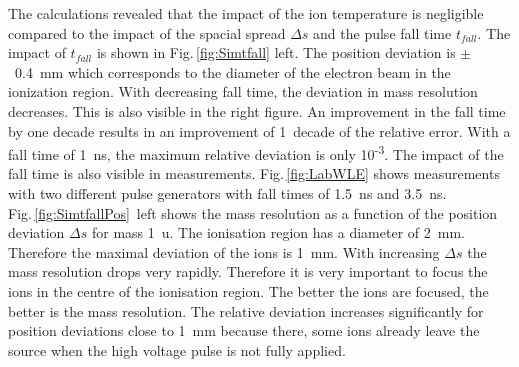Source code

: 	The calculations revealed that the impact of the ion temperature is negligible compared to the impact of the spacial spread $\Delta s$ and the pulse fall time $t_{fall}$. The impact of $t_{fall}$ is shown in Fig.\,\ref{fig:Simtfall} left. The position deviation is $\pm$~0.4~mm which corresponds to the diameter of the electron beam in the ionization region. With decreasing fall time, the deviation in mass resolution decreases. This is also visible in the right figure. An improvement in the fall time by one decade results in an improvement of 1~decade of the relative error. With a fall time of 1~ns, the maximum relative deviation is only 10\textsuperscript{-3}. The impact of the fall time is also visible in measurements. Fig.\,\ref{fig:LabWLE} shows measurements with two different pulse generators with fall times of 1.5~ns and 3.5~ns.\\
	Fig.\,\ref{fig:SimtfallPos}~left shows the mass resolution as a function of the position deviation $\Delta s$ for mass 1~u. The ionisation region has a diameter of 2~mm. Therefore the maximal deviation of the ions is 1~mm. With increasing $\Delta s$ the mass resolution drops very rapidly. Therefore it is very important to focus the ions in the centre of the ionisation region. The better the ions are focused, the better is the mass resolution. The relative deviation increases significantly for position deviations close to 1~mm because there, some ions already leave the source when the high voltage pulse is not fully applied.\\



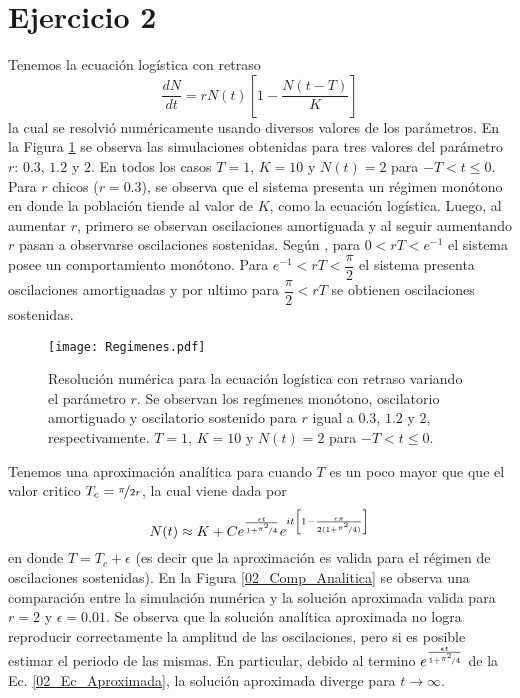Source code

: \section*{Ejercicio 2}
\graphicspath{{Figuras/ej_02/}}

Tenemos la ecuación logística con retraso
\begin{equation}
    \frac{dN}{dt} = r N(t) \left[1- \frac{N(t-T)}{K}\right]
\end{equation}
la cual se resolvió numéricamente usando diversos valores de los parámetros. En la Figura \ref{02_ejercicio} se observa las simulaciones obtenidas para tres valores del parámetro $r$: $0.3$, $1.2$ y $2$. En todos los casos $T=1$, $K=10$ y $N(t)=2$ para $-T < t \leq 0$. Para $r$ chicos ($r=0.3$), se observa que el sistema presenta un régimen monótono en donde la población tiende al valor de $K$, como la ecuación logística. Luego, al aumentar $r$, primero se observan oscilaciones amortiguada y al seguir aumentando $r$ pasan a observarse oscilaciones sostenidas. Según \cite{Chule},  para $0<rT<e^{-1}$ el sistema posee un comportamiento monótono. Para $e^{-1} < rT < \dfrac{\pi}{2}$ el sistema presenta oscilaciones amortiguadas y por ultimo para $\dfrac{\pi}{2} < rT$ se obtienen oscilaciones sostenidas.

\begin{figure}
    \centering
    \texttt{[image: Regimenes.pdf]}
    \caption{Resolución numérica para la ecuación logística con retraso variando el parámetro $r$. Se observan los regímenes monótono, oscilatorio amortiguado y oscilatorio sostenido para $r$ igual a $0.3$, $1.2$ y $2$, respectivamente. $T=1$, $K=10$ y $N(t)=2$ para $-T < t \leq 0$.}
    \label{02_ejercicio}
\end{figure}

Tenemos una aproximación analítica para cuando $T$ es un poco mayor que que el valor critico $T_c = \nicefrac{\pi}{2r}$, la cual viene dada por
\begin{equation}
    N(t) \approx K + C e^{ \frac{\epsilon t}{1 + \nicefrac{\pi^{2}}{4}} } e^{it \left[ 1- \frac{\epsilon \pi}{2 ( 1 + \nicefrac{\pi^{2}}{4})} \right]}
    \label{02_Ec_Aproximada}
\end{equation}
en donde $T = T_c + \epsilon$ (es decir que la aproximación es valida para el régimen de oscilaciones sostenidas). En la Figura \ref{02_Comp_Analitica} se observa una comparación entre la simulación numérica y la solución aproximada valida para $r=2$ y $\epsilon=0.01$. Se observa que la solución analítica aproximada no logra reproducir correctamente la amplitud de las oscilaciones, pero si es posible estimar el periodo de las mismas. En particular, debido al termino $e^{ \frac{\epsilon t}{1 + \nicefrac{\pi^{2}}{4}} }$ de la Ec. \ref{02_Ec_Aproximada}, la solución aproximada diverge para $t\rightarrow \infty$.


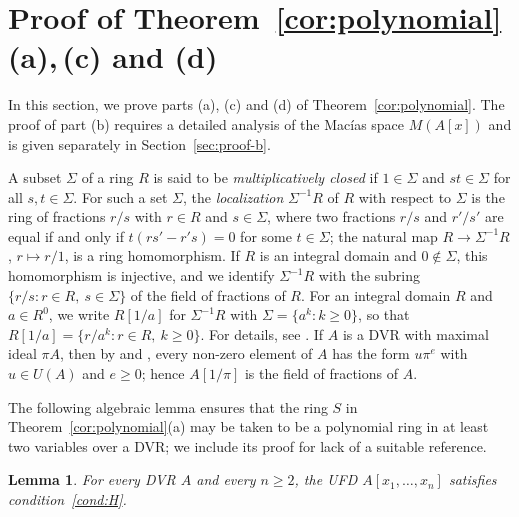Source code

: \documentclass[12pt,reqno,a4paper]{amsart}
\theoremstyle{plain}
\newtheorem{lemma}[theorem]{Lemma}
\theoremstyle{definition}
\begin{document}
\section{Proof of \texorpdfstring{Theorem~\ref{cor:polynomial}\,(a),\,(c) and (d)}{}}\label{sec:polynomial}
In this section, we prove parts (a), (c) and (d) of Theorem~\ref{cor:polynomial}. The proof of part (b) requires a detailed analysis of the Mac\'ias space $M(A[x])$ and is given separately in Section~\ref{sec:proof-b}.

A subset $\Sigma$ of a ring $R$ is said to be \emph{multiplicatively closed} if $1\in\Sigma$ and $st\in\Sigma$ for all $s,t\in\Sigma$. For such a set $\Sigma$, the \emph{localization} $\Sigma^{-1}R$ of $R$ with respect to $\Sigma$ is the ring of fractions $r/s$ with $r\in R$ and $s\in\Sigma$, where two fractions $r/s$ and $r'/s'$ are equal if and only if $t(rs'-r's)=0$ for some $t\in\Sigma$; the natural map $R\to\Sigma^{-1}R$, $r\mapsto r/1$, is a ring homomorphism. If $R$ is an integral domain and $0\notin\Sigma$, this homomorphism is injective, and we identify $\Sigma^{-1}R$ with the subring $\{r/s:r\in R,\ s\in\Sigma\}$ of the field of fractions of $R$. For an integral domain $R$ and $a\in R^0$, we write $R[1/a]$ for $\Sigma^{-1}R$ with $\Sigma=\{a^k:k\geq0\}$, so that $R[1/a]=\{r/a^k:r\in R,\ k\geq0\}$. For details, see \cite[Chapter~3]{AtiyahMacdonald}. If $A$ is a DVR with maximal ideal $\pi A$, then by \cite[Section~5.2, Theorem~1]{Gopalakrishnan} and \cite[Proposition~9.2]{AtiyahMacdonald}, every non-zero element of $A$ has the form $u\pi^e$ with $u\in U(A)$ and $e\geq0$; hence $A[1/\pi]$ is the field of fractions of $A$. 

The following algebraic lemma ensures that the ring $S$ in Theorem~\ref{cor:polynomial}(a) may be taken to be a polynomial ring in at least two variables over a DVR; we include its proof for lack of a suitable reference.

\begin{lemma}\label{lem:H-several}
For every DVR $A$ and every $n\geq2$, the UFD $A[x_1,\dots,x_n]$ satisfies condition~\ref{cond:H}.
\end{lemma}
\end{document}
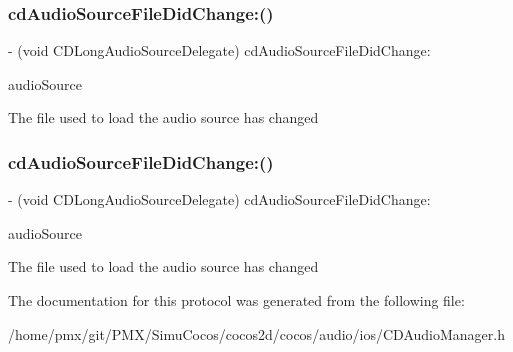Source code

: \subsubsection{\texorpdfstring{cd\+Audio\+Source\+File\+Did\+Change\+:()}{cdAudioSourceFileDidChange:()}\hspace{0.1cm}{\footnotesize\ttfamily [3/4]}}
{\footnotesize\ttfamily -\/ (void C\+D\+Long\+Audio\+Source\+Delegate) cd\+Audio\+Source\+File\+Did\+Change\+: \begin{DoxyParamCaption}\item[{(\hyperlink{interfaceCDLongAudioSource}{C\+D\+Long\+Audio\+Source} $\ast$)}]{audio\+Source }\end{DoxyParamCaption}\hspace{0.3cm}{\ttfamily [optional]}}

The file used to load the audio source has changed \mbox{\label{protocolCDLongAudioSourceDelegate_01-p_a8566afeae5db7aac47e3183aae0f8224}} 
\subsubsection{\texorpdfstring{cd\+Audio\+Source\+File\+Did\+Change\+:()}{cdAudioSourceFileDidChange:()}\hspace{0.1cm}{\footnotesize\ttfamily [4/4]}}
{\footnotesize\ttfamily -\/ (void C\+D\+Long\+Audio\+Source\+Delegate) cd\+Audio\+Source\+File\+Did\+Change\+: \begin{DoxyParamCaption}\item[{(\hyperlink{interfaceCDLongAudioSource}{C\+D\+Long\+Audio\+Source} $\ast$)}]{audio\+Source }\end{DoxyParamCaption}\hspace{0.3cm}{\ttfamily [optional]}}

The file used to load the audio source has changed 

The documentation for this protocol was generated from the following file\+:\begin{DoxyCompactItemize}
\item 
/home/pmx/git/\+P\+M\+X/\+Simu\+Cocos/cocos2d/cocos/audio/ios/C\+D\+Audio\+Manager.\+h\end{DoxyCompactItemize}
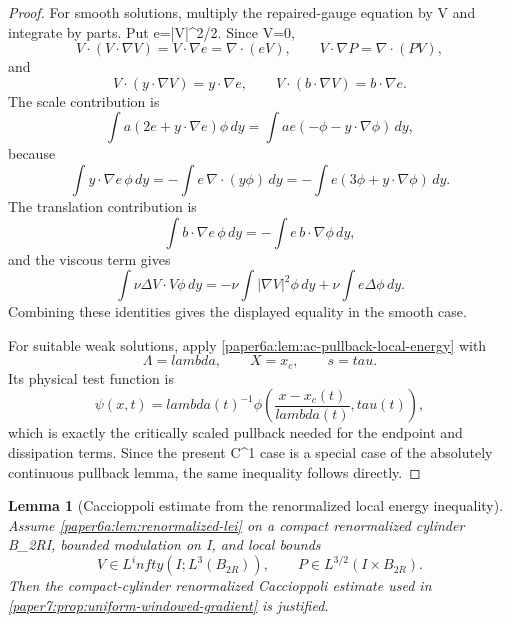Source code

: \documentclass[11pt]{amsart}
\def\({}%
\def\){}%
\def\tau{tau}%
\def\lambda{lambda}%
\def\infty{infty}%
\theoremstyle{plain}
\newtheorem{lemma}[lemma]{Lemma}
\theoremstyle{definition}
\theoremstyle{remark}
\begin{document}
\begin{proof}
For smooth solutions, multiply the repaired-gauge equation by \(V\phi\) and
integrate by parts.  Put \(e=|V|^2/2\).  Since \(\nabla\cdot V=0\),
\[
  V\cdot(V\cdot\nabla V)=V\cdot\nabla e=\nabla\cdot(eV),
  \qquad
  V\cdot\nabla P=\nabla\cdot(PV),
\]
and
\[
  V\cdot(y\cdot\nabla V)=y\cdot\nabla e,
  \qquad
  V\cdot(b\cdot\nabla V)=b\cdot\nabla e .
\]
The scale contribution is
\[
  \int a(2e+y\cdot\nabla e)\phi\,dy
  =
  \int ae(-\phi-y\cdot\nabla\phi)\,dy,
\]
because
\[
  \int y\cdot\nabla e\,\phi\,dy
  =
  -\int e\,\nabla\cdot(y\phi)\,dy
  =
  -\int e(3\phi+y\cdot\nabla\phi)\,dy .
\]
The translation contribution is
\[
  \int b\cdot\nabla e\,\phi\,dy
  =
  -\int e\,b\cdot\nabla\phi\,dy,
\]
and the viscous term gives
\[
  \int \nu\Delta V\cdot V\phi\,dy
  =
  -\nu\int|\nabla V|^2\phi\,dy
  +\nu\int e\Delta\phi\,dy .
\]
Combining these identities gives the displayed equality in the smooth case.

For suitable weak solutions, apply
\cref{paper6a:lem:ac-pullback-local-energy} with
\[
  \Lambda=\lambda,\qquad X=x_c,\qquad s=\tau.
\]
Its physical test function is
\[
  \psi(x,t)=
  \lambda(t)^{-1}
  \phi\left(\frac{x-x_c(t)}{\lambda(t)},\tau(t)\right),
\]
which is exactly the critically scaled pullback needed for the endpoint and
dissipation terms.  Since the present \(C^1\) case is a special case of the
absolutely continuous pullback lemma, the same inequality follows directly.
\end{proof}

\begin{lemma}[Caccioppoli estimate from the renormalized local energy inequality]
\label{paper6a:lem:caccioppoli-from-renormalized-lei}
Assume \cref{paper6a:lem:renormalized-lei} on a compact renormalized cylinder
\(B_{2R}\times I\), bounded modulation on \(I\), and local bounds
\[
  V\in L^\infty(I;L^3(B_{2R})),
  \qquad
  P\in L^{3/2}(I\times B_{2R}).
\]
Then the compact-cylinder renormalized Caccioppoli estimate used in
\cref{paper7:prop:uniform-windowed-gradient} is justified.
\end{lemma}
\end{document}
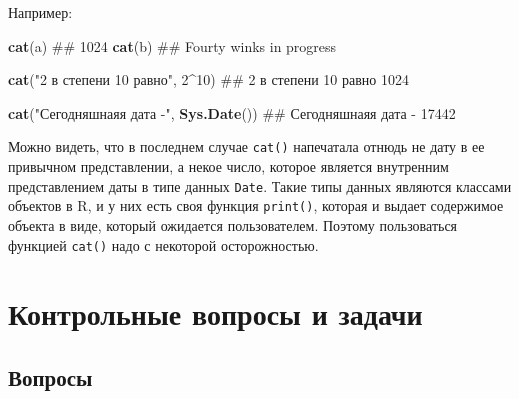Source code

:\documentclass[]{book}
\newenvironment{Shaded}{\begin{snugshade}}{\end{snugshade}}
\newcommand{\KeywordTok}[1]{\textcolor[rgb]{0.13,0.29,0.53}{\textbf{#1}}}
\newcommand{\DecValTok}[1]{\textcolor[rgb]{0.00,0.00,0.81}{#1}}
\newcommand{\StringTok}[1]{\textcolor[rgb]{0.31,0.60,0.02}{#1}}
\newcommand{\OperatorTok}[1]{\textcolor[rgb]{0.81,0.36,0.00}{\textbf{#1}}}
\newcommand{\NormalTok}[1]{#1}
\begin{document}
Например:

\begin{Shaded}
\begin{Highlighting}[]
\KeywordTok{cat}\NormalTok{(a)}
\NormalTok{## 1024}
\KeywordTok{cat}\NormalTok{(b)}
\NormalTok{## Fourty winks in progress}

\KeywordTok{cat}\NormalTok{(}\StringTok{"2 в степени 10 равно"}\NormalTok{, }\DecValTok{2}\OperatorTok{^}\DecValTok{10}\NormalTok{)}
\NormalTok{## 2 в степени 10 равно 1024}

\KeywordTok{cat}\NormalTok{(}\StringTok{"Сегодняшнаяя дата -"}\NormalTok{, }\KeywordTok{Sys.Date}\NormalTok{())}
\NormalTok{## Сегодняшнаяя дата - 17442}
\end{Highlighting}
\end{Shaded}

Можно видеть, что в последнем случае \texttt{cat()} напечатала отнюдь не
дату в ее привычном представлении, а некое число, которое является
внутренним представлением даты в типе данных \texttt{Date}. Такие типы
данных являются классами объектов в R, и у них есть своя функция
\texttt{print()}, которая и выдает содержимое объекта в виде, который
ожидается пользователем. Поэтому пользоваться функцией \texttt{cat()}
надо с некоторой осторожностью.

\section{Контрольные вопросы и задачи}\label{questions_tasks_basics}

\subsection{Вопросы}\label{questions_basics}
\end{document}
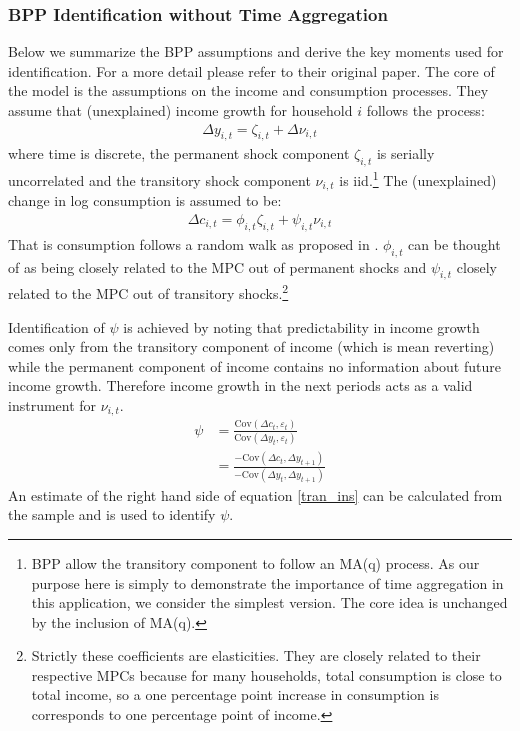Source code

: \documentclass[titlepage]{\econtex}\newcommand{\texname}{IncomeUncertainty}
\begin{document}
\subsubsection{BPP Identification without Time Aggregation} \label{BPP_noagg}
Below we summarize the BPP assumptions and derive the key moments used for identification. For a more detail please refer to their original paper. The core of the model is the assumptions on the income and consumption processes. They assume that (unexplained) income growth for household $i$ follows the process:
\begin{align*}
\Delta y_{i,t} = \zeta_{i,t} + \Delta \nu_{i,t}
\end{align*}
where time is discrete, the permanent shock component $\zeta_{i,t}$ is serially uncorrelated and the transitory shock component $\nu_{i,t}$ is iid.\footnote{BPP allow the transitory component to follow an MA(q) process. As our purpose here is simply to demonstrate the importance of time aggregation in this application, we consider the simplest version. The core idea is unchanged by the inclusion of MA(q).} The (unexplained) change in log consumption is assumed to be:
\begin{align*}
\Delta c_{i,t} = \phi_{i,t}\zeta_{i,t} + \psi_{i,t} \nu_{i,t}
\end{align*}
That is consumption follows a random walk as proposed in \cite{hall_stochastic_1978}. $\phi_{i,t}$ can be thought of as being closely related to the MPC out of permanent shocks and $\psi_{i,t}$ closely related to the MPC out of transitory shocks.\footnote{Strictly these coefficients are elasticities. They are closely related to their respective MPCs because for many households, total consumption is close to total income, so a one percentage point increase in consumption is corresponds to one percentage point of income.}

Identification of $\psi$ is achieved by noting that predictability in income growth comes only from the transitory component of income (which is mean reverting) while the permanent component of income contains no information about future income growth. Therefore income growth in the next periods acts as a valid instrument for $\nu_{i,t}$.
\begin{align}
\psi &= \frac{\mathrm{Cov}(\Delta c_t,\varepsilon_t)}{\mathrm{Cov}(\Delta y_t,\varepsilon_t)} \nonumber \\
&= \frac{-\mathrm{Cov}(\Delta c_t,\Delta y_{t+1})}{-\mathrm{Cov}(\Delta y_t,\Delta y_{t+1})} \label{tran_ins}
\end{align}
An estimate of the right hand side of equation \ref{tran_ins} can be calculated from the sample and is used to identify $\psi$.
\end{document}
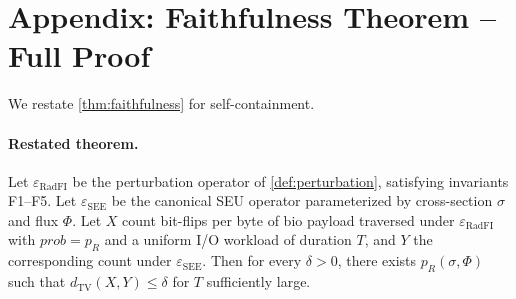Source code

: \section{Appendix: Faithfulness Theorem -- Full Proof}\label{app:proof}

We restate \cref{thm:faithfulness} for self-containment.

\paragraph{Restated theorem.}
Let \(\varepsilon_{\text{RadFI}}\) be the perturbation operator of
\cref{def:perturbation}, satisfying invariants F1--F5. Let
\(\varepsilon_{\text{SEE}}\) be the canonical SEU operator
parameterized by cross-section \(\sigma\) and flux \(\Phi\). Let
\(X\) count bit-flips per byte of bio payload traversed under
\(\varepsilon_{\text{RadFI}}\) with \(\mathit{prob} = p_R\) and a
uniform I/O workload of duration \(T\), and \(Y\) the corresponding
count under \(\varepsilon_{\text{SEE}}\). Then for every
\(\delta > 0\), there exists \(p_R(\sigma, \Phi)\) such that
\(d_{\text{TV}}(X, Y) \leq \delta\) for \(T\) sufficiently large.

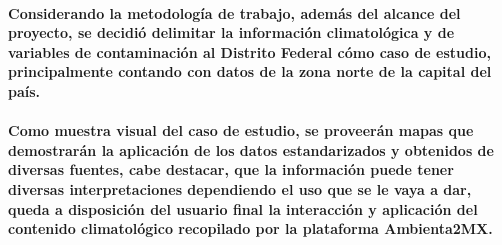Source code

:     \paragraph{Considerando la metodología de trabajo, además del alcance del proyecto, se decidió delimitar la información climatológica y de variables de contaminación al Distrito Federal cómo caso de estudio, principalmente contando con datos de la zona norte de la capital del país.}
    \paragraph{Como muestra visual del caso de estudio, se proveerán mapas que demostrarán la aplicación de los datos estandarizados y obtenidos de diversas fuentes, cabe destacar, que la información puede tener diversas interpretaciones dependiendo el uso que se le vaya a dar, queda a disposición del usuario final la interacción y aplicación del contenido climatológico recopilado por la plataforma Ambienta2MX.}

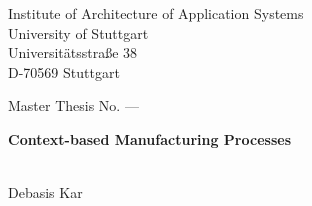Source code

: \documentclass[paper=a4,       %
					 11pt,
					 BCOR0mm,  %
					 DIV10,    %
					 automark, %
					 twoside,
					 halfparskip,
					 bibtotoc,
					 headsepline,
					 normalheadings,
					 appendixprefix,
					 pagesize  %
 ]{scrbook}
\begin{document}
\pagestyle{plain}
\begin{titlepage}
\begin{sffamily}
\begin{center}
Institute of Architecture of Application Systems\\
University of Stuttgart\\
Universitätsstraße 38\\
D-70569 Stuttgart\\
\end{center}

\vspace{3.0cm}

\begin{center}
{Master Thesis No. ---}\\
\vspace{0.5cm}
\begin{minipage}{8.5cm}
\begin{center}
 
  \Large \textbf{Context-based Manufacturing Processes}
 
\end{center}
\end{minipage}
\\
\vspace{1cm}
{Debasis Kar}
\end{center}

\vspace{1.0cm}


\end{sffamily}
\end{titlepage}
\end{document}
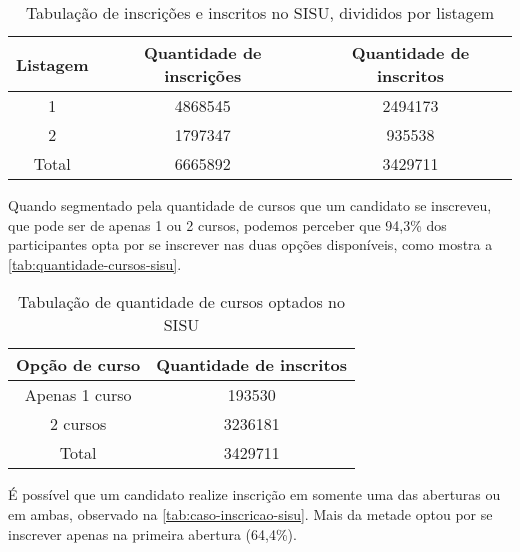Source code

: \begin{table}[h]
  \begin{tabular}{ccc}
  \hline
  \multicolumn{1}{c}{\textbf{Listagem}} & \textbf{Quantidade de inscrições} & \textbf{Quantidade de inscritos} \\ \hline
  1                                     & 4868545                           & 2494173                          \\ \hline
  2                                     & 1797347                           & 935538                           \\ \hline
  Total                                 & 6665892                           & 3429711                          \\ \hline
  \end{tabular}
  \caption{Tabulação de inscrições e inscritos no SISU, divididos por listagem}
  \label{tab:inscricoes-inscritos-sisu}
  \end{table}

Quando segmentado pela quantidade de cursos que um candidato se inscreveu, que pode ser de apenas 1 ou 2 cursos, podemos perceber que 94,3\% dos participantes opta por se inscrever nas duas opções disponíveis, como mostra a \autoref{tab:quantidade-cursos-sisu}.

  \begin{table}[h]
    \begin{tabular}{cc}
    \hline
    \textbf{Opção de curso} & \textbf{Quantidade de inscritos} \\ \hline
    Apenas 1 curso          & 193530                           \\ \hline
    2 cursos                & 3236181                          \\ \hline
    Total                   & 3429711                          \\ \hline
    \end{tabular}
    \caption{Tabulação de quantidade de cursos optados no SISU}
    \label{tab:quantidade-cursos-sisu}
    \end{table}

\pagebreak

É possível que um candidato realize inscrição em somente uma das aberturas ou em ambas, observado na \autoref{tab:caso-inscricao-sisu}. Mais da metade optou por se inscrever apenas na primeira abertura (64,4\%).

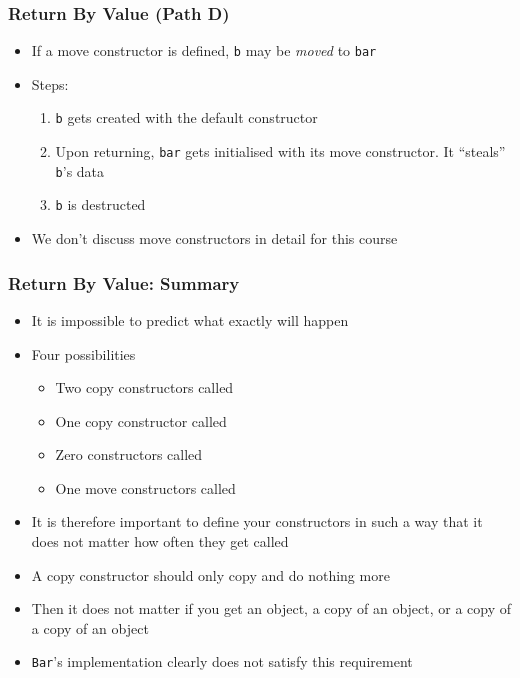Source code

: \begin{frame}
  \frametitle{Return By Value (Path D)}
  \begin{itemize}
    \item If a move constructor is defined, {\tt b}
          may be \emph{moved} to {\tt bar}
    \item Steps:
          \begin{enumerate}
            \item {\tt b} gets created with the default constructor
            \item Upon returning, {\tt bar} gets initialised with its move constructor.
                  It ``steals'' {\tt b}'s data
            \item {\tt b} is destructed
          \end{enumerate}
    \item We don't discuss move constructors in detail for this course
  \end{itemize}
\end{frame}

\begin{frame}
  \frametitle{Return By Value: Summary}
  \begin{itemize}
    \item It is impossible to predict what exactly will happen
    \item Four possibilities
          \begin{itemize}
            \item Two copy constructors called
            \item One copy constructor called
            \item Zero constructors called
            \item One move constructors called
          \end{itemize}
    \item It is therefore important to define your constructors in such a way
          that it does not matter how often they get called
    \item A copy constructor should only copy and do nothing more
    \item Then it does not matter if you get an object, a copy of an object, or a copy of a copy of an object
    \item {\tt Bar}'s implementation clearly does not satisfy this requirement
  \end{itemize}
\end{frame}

### WHAT NEEDS TO BE DONE
In the records above, find each line that holds the word "constructors"; copy all such lines.

### ANSWER FOR THE TASK
    \item We don't discuss move constructors in detail for this course
            \item Two copy constructors called
            \item Zero constructors called
            \item One move constructors called
    \item It is therefore important to define your constructors in such a way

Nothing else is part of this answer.